Nicki Minaj spent a portion of her Sunday on Twitter, venting to the world about the fact that her new album, the rather unexciting Queen, is going to debut at No. 2 on the upcoming Billboard album chart. At No. 1 will be Travis Scott, who scored the second highest debut of the year with his recent Astroworld, with a reception that let him ride into a second straight week at No. 1.
Well, sort of. The crux of Nicki’s, um, argument was that Scott was using nefarious means to goose his album sales, such as packaging a sale of the album with tour tickets or merch. With music at its lowest level of monetary value in our lifetimes, schemes like this have become a popular method for artists to try and have their album “sales” reflect what they believe their popularity to be. Said Nicki:
Minaj also alleged that Spotify had retaliated against her by pulling planned promotion for Queen because she had played the album on her Apple Music radio show before it was officially available to stream. Spotify denied that accusation today, but regardless the point is clear: Nicki is suggesting she rightfully had the No. 1 album in the country if only it hadn’t been taken from her by forces beyond her control—Scott’s ticket bundling, Spotify’s conniving, etc. She essentially said as much in the first tweet above.
Whether she’s right is unknowable. Maybe Travis Scott, who at the moment is very popular, would’ve had enough streams to push himself over the top anyway. It’s also immaterial to everyone except a small number of people— Minaj, her management, and her diehard fans—who really care about No. 1 albums. If anything, Minaj tacitly acknowledges the waning legitimacy of having a “No. 1 Album,” a landmark that is becoming increasingly meaningless as the music industry’s math gets harder to calculate and easier to game.
Inadvertently, Minaj’s tweets represent the perfect cap to an album cycle that was defined by the tension between Minaj’s desire to assert her relevance and dominance in rap and the reality that the genre and culture is passing her by. This is through no fault of her own, by the way. It’s simply the way culture works: Nicki has been around for nearly a decade now, and there are newer rappers who have the juice she and others once had. Future, her forthcoming tourmate, for instance, had his recent album Beast Mode 2 debut at No. 3. He still is, and will continue to be, a popular artist, but his days as a gravitational force at the very center of the genre are almost certainly behind us.
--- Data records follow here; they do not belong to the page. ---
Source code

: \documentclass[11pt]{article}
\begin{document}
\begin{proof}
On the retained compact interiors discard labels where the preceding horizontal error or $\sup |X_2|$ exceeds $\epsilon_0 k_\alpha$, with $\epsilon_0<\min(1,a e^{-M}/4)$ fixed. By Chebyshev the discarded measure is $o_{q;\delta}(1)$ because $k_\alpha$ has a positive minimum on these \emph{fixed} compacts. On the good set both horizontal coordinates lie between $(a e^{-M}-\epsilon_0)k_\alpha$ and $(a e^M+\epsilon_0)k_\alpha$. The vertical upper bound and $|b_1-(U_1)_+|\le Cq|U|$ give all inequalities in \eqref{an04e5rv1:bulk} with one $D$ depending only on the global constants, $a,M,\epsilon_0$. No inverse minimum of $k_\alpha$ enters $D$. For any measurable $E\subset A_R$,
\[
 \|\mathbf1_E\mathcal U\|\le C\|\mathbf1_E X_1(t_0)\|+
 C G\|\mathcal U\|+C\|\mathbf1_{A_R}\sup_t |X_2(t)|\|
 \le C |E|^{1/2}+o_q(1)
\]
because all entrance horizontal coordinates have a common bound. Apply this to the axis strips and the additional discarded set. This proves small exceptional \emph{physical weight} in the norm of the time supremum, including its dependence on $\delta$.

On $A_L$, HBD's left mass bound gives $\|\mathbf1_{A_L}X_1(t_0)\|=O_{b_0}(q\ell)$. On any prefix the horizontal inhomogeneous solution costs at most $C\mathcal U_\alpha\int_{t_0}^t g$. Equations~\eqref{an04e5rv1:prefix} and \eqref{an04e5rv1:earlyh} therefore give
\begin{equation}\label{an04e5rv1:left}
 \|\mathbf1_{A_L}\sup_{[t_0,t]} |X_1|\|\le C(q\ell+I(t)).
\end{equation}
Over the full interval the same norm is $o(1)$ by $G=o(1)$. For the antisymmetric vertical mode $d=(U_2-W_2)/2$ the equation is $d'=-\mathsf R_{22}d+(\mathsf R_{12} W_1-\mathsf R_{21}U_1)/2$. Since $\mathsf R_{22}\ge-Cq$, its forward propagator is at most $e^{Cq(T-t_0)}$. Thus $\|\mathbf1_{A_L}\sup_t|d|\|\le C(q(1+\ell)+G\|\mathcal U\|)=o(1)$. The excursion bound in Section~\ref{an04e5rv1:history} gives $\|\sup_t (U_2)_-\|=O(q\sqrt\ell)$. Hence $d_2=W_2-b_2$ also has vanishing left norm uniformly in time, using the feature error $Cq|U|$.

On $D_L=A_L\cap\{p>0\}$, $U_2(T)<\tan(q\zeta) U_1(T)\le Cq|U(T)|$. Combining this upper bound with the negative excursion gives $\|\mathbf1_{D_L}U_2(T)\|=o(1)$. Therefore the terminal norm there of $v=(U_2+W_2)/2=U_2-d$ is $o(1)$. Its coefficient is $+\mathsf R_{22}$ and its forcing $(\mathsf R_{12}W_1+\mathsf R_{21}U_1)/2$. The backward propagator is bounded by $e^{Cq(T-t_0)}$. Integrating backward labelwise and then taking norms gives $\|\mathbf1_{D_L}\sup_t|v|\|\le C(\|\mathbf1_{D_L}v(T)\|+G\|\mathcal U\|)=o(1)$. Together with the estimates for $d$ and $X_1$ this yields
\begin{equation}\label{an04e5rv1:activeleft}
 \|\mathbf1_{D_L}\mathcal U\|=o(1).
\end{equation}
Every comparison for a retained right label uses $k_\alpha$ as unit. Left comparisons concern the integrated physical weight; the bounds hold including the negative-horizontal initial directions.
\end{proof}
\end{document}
This dynamic is evident most visibly in Nicki’s decision to collaborate with Tekashi 6ix9ine. Their song “Fefe” has been hanging strong inside the Hot 100’s Top 10 since its debut, something Minaj hasn’t accomplished on her own in several years. The song opened her up to obvious criticism, since she asserts herself as rap’s champion for women and he pled guilty to “use of a child in a sexual performance.” Minaj retroactively added “Fefe” to Queen in order, one presumes, to boost her album’s streaming numbers, and 6ix9ine will be joining Minaj and Future on tour. The relationship may be unseemly, but for Minaj it is serving its purpose: she is catching the momentum of someone who is powering the zeitgeist in the way she used to, but no longer quite does.
In a subsequent tweet, Minaj said that her statements about her album not going No. 1 were “sarcasm/dry humor,” though it doesn’t seem like anyone really believes that. Maybe Minaj, an extraordinarily popular and rich artist, will soon stop caring about what the music industry’s increasingly arbitrary numbers seem to tell her about herself. The next album cycle, at the very least, will probably be easier.